Director: Daniel Goldhaber

Starring: Madeline Brewer, Patch Darragh, Melora Walters, Devin Druid, Imani Hakim, Michael Dempsey

It is a bird? Is it a plane?! No! IT’S A NETFLIX MOVIE!


Though, to be fair, since the first quarter of 2018, the Netflix output has got better and includes some pretty decent new movies. Produced by Blumhouse, Cam joins the streaming giant’s canon of movies and follows cam girl Lola/Alice (Brewer) as she attempts to rise up the ranks of cam girls, funded by horny hog floggers, only to wake one day to find that her account has been hacked and a doppelganger has taken her place and her baying customers.

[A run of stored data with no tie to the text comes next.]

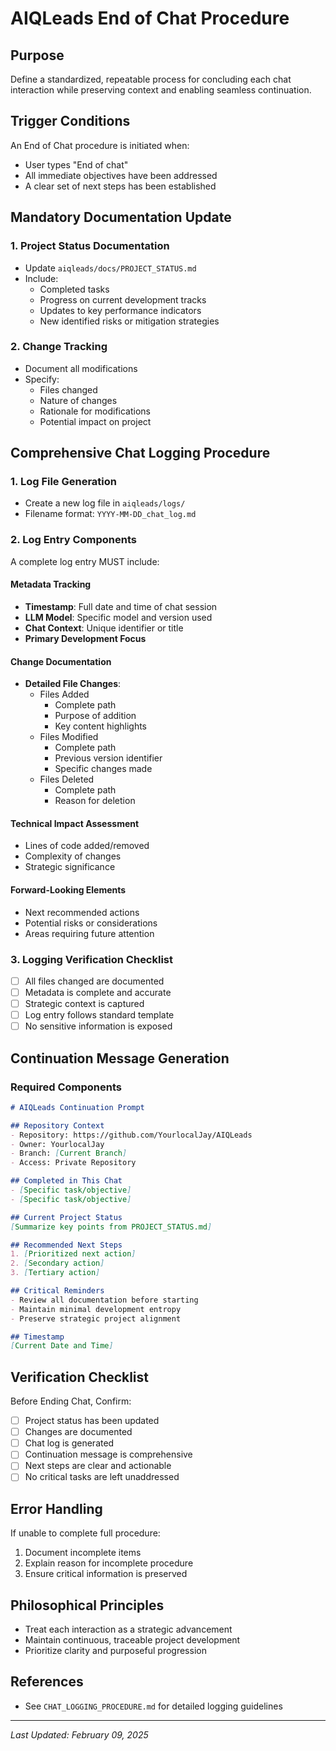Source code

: # AIQLeads End of Chat Procedure

## Purpose
Define a standardized, repeatable process for concluding each chat interaction while preserving context and enabling seamless continuation.

## Trigger Conditions
An End of Chat procedure is initiated when:
- User types "End of chat"
- All immediate objectives have been addressed
- A clear set of next steps has been established

## Mandatory Documentation Update

### 1. Project Status Documentation
- Update `aiqleads/docs/PROJECT_STATUS.md`
- Include:
  * Completed tasks
  * Progress on current development tracks
  * Updates to key performance indicators
  * New identified risks or mitigation strategies

### 2. Change Tracking
- Document all modifications
- Specify:
  * Files changed
  * Nature of changes
  * Rationale for modifications
  * Potential impact on project

## Comprehensive Chat Logging Procedure

### 1. Log File Generation
- Create a new log file in `aiqleads/logs/`
- Filename format: `YYYY-MM-DD_chat_log.md`

### 2. Log Entry Components
A complete log entry MUST include:

#### Metadata Tracking
- **Timestamp**: Full date and time of chat session
- **LLM Model**: Specific model and version used
- **Chat Context**: Unique identifier or title
- **Primary Development Focus**

#### Change Documentation
- **Detailed File Changes**:
  * Files Added
    - Complete path
    - Purpose of addition
    - Key content highlights
  * Files Modified
    - Complete path
    - Previous version identifier
    - Specific changes made
  * Files Deleted
    - Complete path
    - Reason for deletion

#### Technical Impact Assessment
- Lines of code added/removed
- Complexity of changes
- Strategic significance

#### Forward-Looking Elements
- Next recommended actions
- Potential risks or considerations
- Areas requiring future attention

### 3. Logging Verification Checklist
- [ ] All files changed are documented
- [ ] Metadata is complete and accurate
- [ ] Strategic context is captured
- [ ] Log entry follows standard template
- [ ] No sensitive information is exposed

## Continuation Message Generation

### Required Components
```markdown
# AIQLeads Continuation Prompt

## Repository Context
- Repository: https://github.com/YourlocalJay/AIQLeads
- Owner: YourlocalJay
- Branch: [Current Branch]
- Access: Private Repository

## Completed in This Chat
- [Specific task/objective]
- [Specific task/objective]

## Current Project Status
[Summarize key points from PROJECT_STATUS.md]

## Recommended Next Steps
1. [Prioritized next action]
2. [Secondary action]
3. [Tertiary action]

## Critical Reminders
- Review all documentation before starting
- Maintain minimal development entropy
- Preserve strategic project alignment

## Timestamp
[Current Date and Time]
```

## Verification Checklist
Before Ending Chat, Confirm:
- [ ] Project status has been updated
- [ ] Changes are documented
- [ ] Chat log is generated
- [ ] Continuation message is comprehensive
- [ ] Next steps are clear and actionable
- [ ] No critical tasks are left unaddressed

## Error Handling
If unable to complete full procedure:
1. Document incomplete items
2. Explain reason for incomplete procedure
3. Ensure critical information is preserved

## Philosophical Principles
- Treat each interaction as a strategic advancement
- Maintain continuous, traceable project development
- Prioritize clarity and purposeful progression

## References
- See `CHAT_LOGGING_PROCEDURE.md` for detailed logging guidelines

---

*Last Updated: February 09, 2025*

More and more movies now exist telling the horror of the internet and social media some good, some bad, some terrifying, others naff. Cam falls into the better category – it’s not perfect nor excellent, but it is a very good pseudo-horror movie fielding the question that some find horrifying to face, “what are you without your online persona?” and talks of the near-lust for adoration amongst the faceless. It’s also adept (and authentic) in showing how easily people can be manipulated if you just show and give them what they desire. To be fair, the fear of someone accessing your account and details online is terrifying, let alone when it’s your livelihood and source of income.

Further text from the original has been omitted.